Publication
TRECVID 2012
Conference paper

IBM research and columbia university TRECVID-2012 multimedia event detection (MED), multimedia event recounting (MER), and semantic indexing (SIN) systems

Abstract

For this year's TRECVID Multimedia Event Detection task, our team studied high-level visual and audio semantic features, midlevel visual attributes, and sophisticated low-level features. In addition, a range of new modeling strategies were studied, including those that take into account temporal dynamics of event semantics, optimize fusion of system components, provide linear approximations of non-linear kernels, and generate synthetic data for the limited exemplar condition. For the Pre-Specified task, we submitted 4 runs: Run 1 involved the fusion of a broad array of sophisticated low-level features.
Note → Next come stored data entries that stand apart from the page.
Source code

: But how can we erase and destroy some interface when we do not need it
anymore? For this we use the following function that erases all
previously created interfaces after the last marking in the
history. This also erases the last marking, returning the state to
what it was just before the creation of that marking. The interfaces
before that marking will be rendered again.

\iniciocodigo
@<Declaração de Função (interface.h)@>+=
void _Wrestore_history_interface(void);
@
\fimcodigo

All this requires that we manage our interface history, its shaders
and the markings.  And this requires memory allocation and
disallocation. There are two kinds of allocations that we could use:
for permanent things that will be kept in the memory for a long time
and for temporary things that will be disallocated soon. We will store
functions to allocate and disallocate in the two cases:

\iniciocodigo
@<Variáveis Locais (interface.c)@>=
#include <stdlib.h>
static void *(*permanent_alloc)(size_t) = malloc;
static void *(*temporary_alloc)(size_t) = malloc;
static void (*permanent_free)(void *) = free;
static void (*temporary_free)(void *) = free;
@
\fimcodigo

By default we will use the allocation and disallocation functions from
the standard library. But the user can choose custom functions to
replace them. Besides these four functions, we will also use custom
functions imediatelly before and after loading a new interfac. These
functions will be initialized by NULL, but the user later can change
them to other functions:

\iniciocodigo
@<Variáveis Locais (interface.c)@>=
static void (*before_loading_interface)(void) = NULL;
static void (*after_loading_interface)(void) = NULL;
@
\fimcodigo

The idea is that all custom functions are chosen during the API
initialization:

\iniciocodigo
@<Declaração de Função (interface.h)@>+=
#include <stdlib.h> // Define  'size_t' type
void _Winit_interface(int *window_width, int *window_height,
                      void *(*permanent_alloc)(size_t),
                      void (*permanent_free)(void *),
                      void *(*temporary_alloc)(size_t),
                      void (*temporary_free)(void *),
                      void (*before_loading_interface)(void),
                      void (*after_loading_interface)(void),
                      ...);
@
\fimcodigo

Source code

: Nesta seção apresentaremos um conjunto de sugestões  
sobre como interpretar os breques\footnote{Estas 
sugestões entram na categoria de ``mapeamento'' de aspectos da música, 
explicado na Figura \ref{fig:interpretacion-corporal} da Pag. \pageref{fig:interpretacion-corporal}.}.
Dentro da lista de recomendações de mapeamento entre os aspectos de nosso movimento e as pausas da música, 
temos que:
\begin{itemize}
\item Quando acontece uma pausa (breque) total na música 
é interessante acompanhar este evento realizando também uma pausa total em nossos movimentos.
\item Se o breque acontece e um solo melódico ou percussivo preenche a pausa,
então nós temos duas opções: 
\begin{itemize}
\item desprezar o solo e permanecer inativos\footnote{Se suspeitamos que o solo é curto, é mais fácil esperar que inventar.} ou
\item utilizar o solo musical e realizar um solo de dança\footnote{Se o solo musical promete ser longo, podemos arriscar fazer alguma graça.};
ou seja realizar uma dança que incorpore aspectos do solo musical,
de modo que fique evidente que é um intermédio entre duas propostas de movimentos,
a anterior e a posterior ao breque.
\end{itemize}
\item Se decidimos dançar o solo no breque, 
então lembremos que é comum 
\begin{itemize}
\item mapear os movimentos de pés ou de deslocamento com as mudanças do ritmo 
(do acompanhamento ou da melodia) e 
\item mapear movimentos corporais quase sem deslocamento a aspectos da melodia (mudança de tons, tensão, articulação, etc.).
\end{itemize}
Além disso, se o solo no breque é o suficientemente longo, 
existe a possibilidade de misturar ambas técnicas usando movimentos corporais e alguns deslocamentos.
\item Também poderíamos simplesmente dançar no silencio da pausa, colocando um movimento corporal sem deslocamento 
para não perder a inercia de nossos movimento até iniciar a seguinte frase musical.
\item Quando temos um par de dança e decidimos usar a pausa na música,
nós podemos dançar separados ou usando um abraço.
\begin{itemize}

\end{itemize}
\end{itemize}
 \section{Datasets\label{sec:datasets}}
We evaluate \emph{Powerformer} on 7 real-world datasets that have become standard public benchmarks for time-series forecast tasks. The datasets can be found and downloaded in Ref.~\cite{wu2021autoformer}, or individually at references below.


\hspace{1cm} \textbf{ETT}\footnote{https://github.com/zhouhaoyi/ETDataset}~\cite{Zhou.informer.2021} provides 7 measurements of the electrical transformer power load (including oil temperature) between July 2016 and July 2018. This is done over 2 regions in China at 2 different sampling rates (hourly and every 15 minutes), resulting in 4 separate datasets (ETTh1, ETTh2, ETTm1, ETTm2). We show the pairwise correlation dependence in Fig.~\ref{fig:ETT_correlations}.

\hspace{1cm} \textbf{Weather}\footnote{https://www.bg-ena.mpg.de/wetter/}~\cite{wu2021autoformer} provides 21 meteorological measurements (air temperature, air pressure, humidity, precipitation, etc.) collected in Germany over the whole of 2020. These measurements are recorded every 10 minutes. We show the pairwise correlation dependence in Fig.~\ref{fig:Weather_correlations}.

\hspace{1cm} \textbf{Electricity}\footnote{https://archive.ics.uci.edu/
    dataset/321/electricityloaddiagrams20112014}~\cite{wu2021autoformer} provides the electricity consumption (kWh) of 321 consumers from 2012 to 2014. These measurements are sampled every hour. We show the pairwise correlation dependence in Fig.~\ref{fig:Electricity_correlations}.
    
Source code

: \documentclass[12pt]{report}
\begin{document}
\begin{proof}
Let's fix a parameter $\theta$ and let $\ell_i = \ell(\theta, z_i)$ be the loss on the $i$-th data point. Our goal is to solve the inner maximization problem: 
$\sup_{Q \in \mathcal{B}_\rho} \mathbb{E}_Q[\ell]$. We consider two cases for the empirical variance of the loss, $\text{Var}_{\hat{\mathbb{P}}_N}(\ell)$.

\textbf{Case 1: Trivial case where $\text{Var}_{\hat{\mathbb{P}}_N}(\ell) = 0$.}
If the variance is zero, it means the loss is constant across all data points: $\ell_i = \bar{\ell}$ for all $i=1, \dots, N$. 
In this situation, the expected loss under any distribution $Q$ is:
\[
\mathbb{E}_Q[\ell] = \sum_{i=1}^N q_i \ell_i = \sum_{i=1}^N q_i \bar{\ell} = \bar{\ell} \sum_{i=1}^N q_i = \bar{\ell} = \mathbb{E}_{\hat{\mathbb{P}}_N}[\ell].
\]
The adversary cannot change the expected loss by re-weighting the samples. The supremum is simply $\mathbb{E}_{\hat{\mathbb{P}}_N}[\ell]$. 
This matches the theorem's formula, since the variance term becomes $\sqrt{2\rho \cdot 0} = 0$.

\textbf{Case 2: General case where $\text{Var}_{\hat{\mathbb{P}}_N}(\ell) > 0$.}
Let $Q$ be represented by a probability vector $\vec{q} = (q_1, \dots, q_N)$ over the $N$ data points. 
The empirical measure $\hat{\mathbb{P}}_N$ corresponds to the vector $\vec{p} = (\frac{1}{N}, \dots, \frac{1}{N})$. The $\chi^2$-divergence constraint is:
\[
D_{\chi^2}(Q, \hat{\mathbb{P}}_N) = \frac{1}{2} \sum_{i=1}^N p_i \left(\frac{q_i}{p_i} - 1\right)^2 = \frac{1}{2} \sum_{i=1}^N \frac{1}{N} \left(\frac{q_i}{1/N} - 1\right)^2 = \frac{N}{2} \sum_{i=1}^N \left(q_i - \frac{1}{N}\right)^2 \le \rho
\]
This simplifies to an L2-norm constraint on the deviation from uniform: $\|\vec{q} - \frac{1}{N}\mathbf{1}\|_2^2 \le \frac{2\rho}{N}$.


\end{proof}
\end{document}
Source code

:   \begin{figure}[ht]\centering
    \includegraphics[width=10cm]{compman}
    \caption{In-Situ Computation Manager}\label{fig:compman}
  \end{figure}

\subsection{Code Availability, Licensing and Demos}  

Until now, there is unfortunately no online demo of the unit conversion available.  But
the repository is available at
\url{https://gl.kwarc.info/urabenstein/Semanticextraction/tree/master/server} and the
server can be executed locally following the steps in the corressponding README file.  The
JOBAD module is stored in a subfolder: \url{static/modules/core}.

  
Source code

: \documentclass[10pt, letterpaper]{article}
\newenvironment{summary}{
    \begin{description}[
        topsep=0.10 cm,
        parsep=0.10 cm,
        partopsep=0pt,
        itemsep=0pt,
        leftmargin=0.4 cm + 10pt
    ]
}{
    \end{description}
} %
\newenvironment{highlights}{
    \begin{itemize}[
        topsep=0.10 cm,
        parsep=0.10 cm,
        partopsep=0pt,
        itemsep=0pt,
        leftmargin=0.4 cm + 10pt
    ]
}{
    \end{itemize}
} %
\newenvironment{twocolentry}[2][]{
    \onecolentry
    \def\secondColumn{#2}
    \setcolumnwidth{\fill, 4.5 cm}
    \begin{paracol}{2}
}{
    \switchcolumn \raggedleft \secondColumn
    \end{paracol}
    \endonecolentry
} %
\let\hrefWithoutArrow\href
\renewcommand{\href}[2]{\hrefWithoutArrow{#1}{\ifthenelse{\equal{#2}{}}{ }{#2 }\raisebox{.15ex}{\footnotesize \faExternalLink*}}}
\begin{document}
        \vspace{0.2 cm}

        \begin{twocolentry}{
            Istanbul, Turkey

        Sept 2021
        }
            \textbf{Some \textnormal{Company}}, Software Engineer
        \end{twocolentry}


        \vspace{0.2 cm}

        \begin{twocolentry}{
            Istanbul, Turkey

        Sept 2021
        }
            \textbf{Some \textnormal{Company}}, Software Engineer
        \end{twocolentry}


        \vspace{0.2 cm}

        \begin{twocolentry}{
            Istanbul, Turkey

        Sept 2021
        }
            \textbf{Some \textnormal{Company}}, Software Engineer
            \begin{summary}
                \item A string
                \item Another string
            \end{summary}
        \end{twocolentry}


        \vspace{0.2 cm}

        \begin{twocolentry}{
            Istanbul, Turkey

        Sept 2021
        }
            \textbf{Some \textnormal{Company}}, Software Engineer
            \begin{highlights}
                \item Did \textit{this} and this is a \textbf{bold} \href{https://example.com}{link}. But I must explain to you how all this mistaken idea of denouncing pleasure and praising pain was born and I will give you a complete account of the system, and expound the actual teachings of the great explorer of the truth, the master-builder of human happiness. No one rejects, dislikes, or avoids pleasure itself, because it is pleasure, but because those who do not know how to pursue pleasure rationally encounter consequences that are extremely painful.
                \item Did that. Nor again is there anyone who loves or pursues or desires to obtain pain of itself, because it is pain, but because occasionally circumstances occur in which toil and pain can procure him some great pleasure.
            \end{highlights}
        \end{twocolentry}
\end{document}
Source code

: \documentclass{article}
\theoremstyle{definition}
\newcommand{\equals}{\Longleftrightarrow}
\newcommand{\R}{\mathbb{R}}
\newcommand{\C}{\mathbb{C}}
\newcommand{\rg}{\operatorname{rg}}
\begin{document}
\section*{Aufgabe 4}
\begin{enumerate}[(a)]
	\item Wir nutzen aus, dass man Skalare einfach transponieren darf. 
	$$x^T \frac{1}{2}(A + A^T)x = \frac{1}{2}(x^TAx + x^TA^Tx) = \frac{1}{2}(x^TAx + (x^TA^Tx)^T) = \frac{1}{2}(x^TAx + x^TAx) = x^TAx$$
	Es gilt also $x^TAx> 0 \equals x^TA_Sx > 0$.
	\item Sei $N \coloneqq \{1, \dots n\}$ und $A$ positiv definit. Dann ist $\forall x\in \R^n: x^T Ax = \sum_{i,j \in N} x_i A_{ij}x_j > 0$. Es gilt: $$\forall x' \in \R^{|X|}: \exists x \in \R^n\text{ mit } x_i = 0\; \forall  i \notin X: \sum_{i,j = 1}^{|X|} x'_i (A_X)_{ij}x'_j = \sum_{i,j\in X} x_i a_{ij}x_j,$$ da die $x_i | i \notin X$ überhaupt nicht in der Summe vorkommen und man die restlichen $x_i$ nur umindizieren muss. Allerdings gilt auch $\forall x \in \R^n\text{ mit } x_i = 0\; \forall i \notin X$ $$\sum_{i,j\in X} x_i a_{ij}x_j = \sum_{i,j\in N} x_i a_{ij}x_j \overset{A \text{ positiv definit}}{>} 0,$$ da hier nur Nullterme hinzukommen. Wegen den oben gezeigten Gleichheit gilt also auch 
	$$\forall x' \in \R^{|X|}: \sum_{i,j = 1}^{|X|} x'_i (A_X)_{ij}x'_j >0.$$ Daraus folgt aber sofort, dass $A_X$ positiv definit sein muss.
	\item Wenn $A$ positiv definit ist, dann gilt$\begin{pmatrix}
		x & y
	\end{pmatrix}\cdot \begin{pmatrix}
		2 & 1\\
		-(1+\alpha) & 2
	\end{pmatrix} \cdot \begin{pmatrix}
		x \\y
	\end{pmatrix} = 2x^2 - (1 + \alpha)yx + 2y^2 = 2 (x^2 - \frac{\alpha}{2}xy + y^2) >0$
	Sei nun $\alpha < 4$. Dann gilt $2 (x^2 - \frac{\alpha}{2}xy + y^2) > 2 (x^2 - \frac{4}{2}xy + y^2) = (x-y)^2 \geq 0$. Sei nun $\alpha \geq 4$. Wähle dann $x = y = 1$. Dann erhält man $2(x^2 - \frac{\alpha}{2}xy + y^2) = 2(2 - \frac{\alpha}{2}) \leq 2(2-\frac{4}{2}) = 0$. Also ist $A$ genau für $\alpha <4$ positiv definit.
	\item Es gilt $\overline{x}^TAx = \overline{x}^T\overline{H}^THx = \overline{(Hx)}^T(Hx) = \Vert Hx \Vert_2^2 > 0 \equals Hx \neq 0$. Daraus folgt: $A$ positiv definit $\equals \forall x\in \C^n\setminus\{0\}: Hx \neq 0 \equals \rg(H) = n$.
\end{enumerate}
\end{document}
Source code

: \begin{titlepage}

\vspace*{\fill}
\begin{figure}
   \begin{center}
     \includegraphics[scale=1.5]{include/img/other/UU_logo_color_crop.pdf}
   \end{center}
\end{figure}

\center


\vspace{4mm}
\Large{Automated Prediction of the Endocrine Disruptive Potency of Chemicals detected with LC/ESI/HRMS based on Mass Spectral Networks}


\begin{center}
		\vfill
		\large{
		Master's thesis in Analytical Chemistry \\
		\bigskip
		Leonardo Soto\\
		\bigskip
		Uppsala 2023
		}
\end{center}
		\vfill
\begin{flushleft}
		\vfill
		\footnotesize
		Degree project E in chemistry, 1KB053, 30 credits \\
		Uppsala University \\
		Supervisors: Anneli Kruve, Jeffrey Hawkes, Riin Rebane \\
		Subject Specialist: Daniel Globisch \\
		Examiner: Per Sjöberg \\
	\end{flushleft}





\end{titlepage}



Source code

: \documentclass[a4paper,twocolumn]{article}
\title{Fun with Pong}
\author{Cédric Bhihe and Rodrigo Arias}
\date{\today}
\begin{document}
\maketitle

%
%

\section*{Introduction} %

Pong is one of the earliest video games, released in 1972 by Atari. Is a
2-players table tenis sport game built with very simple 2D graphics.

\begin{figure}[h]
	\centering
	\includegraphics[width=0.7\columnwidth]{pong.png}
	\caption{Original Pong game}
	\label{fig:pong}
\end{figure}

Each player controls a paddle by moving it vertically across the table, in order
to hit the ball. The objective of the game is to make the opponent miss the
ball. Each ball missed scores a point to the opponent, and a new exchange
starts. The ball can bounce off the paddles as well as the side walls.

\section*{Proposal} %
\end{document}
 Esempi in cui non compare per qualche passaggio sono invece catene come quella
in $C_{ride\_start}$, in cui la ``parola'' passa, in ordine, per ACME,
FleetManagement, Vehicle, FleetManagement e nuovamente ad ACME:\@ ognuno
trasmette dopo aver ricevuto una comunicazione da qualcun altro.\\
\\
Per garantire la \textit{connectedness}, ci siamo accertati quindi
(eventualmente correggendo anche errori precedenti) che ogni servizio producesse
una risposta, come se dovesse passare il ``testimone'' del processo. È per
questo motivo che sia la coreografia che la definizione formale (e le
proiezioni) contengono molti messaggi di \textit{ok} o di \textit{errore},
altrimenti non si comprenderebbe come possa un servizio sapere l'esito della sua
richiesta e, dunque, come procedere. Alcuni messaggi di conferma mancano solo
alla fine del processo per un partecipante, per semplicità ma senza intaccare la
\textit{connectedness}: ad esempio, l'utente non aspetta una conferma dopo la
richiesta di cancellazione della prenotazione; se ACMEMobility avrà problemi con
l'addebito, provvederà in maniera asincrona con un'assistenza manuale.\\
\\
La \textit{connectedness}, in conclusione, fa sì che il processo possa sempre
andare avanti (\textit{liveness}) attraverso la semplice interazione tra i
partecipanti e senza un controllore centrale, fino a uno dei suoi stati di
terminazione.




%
Run 2 involved the same set of low-level features to model the events under the limited exemplar condition. Run 3 involved the fusion of all our semantic system components. Run 4 was composed of the fusion of all low-level and semantic features used in Runs 1-3, in addition to event models built from techniques for linear approximation of non-linear kernels. For Ad Hoc, we submitted 2 runs: Run 5, which was the fusion of Linear Temporal Pyramids of visual semantics, fused with event models built directly on low-level features. Run 6 was our limited exemplar run, which used both Linear Temporal Pyramids of visual semantics, as well as a method for generating synthetic training data. Our experiments suggest the following: 1) Semantic modeling improves the event modeling performance of the low-level features they are based on. 2) Mid-level visual attributes contribute complimentary information. 3) Event videos demonstate temporal patterns. 4) Linear approximation methods to nonlinear kernels perform similarly to the original non-linear ker-nels, and hold promise to improve event modeling performance by allowing a scaling up to a broader array of models.